IMF conveniently ignores devastation wrought by floods

  • Report projects 3.5pc growth against the budgeted 5pc
Updated 03 Sep, 2022

ISLAMABAD: The International Monetary Fund (IMF) has projected 3.5 percent GDP growth for the current fiscal year against the budgeted 5 percent.

The Fund report – combined seventh, and eighth reviews of the Extended Arrangement under the Extended Fund Facility (EFF) – uploaded on Friday did not take note of the devastating floods that have inundated one third of the country with 33 million displaced.

The IMF further noted that the pass-through of energy prices will have some dampening effect on activity while fiscal consolidation and the loss of purchasing power due to high inflation are expected to restrain domestic demand notably.

Headline inflation – CPI – is projected by the Fund at 19.9 percent for the current fiscal as international commodity prices are passed on to domestic consumers against the budgeted projection of 11.5 percent. Core inflation is also projected to remain elevated due to higher energy prices and sizable depreciation.

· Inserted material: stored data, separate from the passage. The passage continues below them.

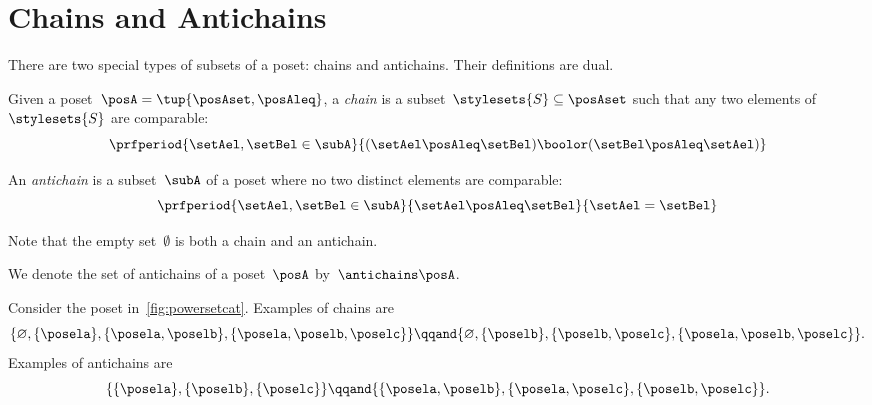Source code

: 
\section{Chains and Antichains}
\label{sec:chains-antichains}

There are two special types of subsets of a poset: chains and antichains.
Their definitions are dual.

\begin{definition}
	\label{def:chain}
	Given a poset~$\posA = \tup{\posAset, \posAleq}$, a \emph{chain} is a subset~$\stylesets{S} \subseteq \posAset$ such that any two elements of~$\stylesets{S}$ are comparable:
	\begin{equation}
		\prfperiod{
			\setAel,\setBel \in \subA
		}{
			(\setAel \posAleq  \setBel) \boolor (\setBel \posAleq  \setAel)
		}
	\end{equation}
\end{definition}

\begin{definition}
	\label{def:antichain}
	An \emph{antichain} is a subset~$\subA$ of a poset where no two distinct elements are comparable:
	\begin{equation}
		\prfperiod{
			\setAel,\setBel \in \subA
		}{
			\setAel \posAleq \setBel
		}{
			\setAel = \setBel
		}
	\end{equation}
\end{definition}
\begin{remark}
	Note that the empty set~$\emptyset$ is both a chain and an antichain.
\end{remark}

We denote the set of antichains of a poset~$\posA$ by~$\antichains\posA$.

\begin{example}
	Consider the poset in~\cref{fig:powersetcat}.
	Examples of chains are
	\begin{equation}
		\{\varnothing,\{\posela\},\{\posela,\poselb\},\{\posela,\poselb,\poselc\}\}
		\qqand
		\{\varnothing,\{\poselb\},\{\poselb,\poselc\},\{\posela,\poselb,\poselc\}\}.
	\end{equation}
	Examples of antichains are
	\begin{equation}
		\{\{\posela\},\{\poselb\},\{\poselc\}\}
		\qqand
		\{ \{\posela,\poselb\},\{\posela,\poselc\}, \{\poselb,\poselc\}\}.
	\end{equation}

\end{example}

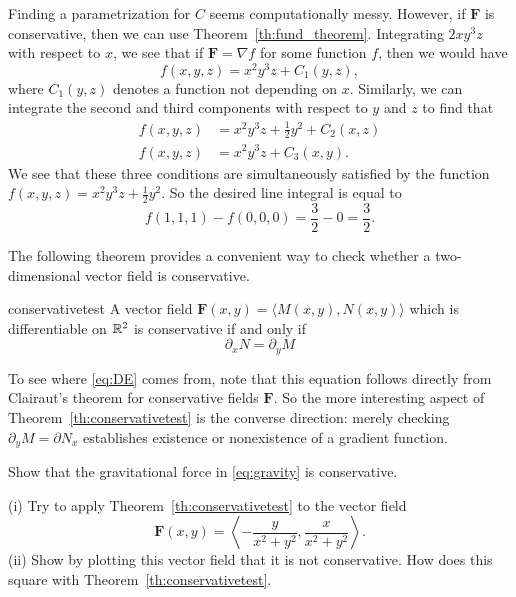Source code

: \documentclass[svgnames]{watsonbook}
\begin{document}
\begin{solution}
  Finding a parametrization for $C$ seems computationally messy.
  However, if $\mathbf{F}$ is conservative, then we can use
  Theorem~\ref{th:fund_theorem}. Integrating $2  x y^{3} z$ with
  respect to $x$, we see that if $\mathbf{F} = \nabla f$ for some
  function $f$, then we would have 
  \[
    f(x,y,z) = x^2 y^3 z + C_1(y,z), 
  \]
  where $C_1(y,z)$ denotes a function not depending on $x$. Similarly,
  we can integrate the second and third components with respect to $y$
  and $z$ to find that
  \begin{align*}
    f(x,y,z) &= x^2 y^3 z + \frac{1}{2}y^2 + C_2(x,z) \\
    f(x,y,z) &= x^2 y^3 z + C_3(x,y). 
  \end{align*}
  We see that these three conditions are simultaneously satisfied by
  the function $f(x,y,z) = x^2 y^3 z + \tfrac{1}{2}y^2$. So the
  desired line integral is equal to 
  \[
    f(1,1,1) - f(0,0,0) = \frac{3}{2} - 0  = \boxed{\frac{3}{2}}. 
  \]
\end{solution}

The following theorem provides a convenient way to check whether a
two-dimensional vector field is conservative. 

\begin{theo}{}{conservativetest}
  A vector field $\mathbf{F}(x,y) = \langle M(x,y), N(x,y)\rangle$
  which is differentiable on $\mathbb{R}^2$ is
  conservative if and only if
  \begin{equation} \label{eq:DE}
    \partial_x N = \partial_y M
  \end{equation}
\end{theo}
To see where \eqref{eq:DE} comes from, note that this equation follows directly
from Clairaut's theorem for conservative fields $\mathbf{F}$. 
So the more interesting aspect of Theorem~\ref{th:conservativetest} is
the converse direction: merely checking $\partial_y M = \partial N_x$
establishes existence or nonexistence of a gradient function. 

\begin{exercise}{}{}
  Show that the gravitational force in \eqref{eq:gravity} is
  conservative.
\end{exercise}

\begin{exercise}{}{}
  (i) Try to apply Theorem~\ref{th:conservativetest}  to the vector
  field
  \[
    \mathbf{F}(x,y) = \left\langle
      -\frac{y}{{x^2+y^2}},
      \frac{x}{{x^2+y^2}}
    \right\rangle. 
  \]  
  (ii) Show by plotting this vector field that it is not
  conservative. How does this square with Theorem~\ref{th:conservativetest}. 
\end{exercise}
\end{document}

With tighter monetary and fiscal policies firmly entrenched, inflation is expected to fall significantly in fiscal year 2024, supported by favorable base effects and fiscal deficit at 4.6 percent.

The current account deficit is projected to narrow to 2.5 percent for the current fiscal year against 4.7 percent of a year before, reflecting monetary, fiscal, energy policies consistent with moving demand to sustainable levels, and supported by the continued commitment to a market-determined exchange rate.

IMF, floods & economy

Debt is projected at 72.1 percent as opposed to 78.9 percent for the last fiscal year and external debt is projected to increase to 37 percent of the GDP in fiscal year 2023 from 32.5 percent in 2021-22 reflecting heavy reliance on external borrowing.

The IMF added that the amendments to the Fiscal Responsibility and Debt Limitation Act, supported by World Bank and IMF TA and signed into law in June 2022 after National Assembly passage, will institutionalize the establishment of a central Debt Management Office (DMO).

This would empower the DMO to implement the agreed medium-term debt management strategy (MTDS), which will be updated annually. Gross official reserves are projected at $16.2 billion for the current fiscal year.

The Fund warned that social unrest fuelled by increasing prices and shortages of essentials, rising inequality, inadequate healthcare, financial and social scars from the prolonged pandemic, and heavier household debt burdens amid rising interest rates may trigger political instability, capital outflows, higher unemployment, and slower economic growth.